Across Mexico, and increasingly the U.S, the poor, the down-trodden and the outcasts have been turning to a robed, scythe-bearing skeleton – a personification of death fond of cigars and tequila, able to work miracles, but always for a steep price.

Santa Muerte, Saint Death, emerged in the nineteenth century as a syncretism of Catholic and pre-Columbian beliefs. An exact date, or even a rough approximation, is impossible to come by – the saint’s worshipers meet in secret, in back-room shrines, and only in the last decade have ‘official’ places of worship opened their doors. It is possible that the cult began in Mexico’s southern provinces, where native identity is stronger, but nobody can be sure. A female skeleton who guards the underworld appears in Aztec beliefs as Mictecacihuatl, who, along with her husband Mictlantecuhtli, rules over Mictlan, the abode of the dead. Dead souls had to survive nine years of torment before they could pass into Mictlan, but offering to the Lord and Lady of the underworld helped, a tradition that survives into the present as the Day of the Dead.

Codex_Borgia_page_73Mictlantecuhtli (left) from the Codex Borgia

The saint draws her followers from the poor and marginal classes. Though worship is now widespread, the common profile of a Santa Muerte worshiper is that of an outlaw – a drug trafficker or a prostitute.

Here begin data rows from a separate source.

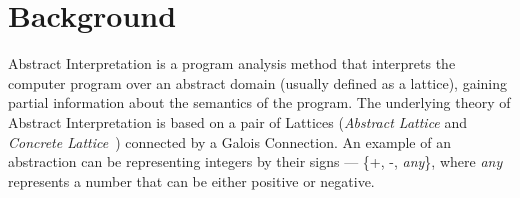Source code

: \section{Background}

Abstract Interpretation is a program analysis method that interprets the computer program over an abstract domain
(usually defined as a lattice), gaining partial information about the semantics of the program.
The underlying theory of Abstract Interpretation is based on a pair of Lattices (\emph{Abstract Lattice} and
\emph{Concrete Lattice}~\cite{Blanchet:2002:AI})
connected by a Galois Connection.
An example of an abstraction can be representing integers by their signs --- \{+, -, \emph{any}\},
where \emph{any} represents a number that can be either positive or negative.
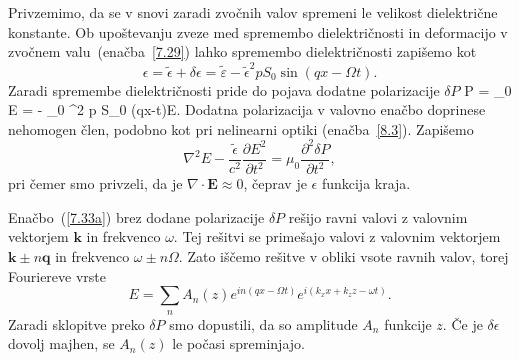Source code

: Privzemimo, da se v snovi zaradi zvočnih valov spremeni le velikost
dielektrične konstante. Ob upoštevanju zveze med spremembo dielektričnosti in deformacijo
v zvočnem valu~(enačba~\ref{7.29}) lahko spremembo dielektričnosti
zapišemo kot  
\begin{equation}
\epsilon=\tilde{\epsilon}+\delta\epsilon = 
\tilde{\varepsilon} -\tilde{\epsilon}^{2}pS_{0}\sin(qx-\Omega t).
\label{7.33}
\end{equation}
Zaradi spremembe dielektričnosti pride do pojava
dodatne polarizacije $\delta P$
\beq
\delta P = \varepsilon_0 \delta \varepsilon E = - \varepsilon_0 
\tilde{\varepsilon}^2 p S_0 \sin(qx-\Omega t)E.
\eeq
Dodatna polarizacija v valovno enačbo doprinese nehomogen člen, podobno
kot pri nelinearni optiki (enačba~\ref{8.3}). Zapišemo
\begin{equation}
\nabla^{2}E-\frac{\tilde{\epsilon}}{c^{2}}{\frac{\partial E^{2}}
{\partial t^{2}}}=\mu_{0}{\frac{\partial^2 \delta P}{\partial t^{2}}},
\label{7.33a}
\end{equation}
pri čemer smo privzeli, da je $\nabla\cdot\mathbf{E}\approx 0$, čeprav je
$\epsilon$ funkcija kraja. 

Enačbo~(\ref{7.33a}) brez dodane polarizacije $\delta P$ rešijo ravni valovi 
z valovnim vektorjem $\mathbf{k}$ in frekvenco $\omega$. Tej rešitvi se 
primešajo valovi z valovnim vektorjem $\mathbf{k}\pm n\mathbf{q}$
in frekvenco $\omega\pm n\Omega$. Zato iščemo rešitve v obliki vsote
ravnih valov, torej Fouriereve vrste
\begin{equation}
E=\sum_{n}A_{n}(z)e^{in(qx-\Omega t)}e^{i(k_{x}x+k_{z}z-\omega t)}.
\label{7.34}
\end{equation}
Zaradi sklopitve preko $\delta P$ smo dopustili, da so amplitude
$A_{n}$ funkcije $z$. Če je $\delta\epsilon$ dovolj majhen, se $A_{n}(z)$
le počasi spreminjajo.

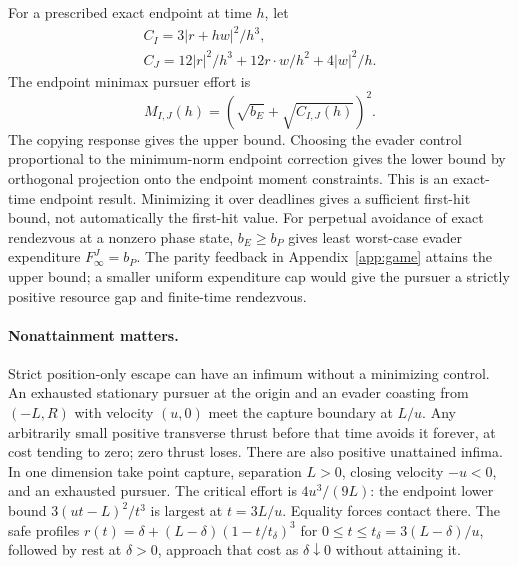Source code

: For a prescribed exact endpoint at time $h$, let
\begin{equation}
 \begin{gathered}
 C_I=3|r+hw|^2/h^3,\\
 C_J=12|r|^2/h^3+12r\cdot w/h^2+4|w|^2/h.
 \end{gathered}
\end{equation}
The endpoint minimax pursuer effort is
\begin{equation}
 M_{I,J}(h)=(\sqrt{b_E}+\sqrt{C_{I,J}(h)})^2.
\end{equation}
The copying response gives the upper bound. Choosing the evader control
proportional to the minimum-norm endpoint correction gives the lower
bound by orthogonal projection onto the endpoint moment constraints.
This is an exact-time endpoint result. Minimizing it over deadlines gives
a sufficient first-hit bound, not automatically the first-hit value.
For perpetual avoidance of exact rendezvous at a nonzero phase state,
$b_E\ge b_P$ gives least worst-case evader expenditure
$F^J_\infty=b_P$. The parity feedback in Appendix~\ref{app:game} attains
the upper bound; a smaller uniform expenditure cap would give the
pursuer a strictly positive resource gap and finite-time rendezvous.

\paragraph{Nonattainment matters.}
Strict position-only escape can have an infimum without a minimizing
control. An exhausted stationary pursuer at the origin and an evader
coasting from $(-L,R)$ with velocity $(u,0)$ meet the capture boundary
at $L/u$. Any arbitrarily small positive transverse thrust before that
time avoids it forever, at cost tending to zero; zero thrust loses.
There are also positive unattained infima. In one dimension take point
capture, separation $L>0$, closing velocity $-u<0$, and an exhausted
pursuer. The critical effort is $4u^3/(9L)$: the endpoint lower bound
$3(ut-L)^2/t^3$ is largest at $t=3L/u$. Equality forces contact there.
The safe profiles $r(t)=\delta+(L-\delta)(1-t/t_\delta)^3$ for
$0\le t\le t_\delta=3(L-\delta)/u$, followed by rest at $\delta>0$,
approach that cost as $\delta\downarrow0$ without attaining it.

To a Coyote crossing the border or a woman about to walk the streets in Ciudad Juarez, death is always an imminent possibility, more real than the pious, serene mainstream Catholic saints. The church is not available to absolve them; any forgiveness they might provide is always coupled with judgement, so turning to a fictional death-god in these circumstances makes sense. Mexico’s LGBT community also finds solace in Santa Muerte (her name is often invoked during same-sex marriage ceremonies), as do women from all walks of life, who make up the majority of the saint’s devotees. They supplicate themselves for luck in finding love, help with debt, success in business; anything that they want but can’t get without supernatural help. Intercessory prayer isn’t exactly unheard of in Christianity, but it is generally frowned upon – “true” Christians are supposed to pray for others or to strengthen their own faith. Santa Muerte promises relief from real world problems. Of course, there is a huge element of illusionary correlation and observer bias in the saint’s ‘miracles’: when something that is prayed for arrives, it can only be because it was prayed for (same with Homeopathy – if you take a homeopathic remedy and you recover from a cold, then it can only be because of homeopathy, never because colds just naturally fade away given time). If it doesn’t work, then you didn’t pray hard enough, or you didn’t make the right offering. If it works, but something bad happens right after, then that’s just Santa Muerte extracting payment for the miracle. People’s in-built cognitive biases help build and sustain the saint’s reputation for getting things done.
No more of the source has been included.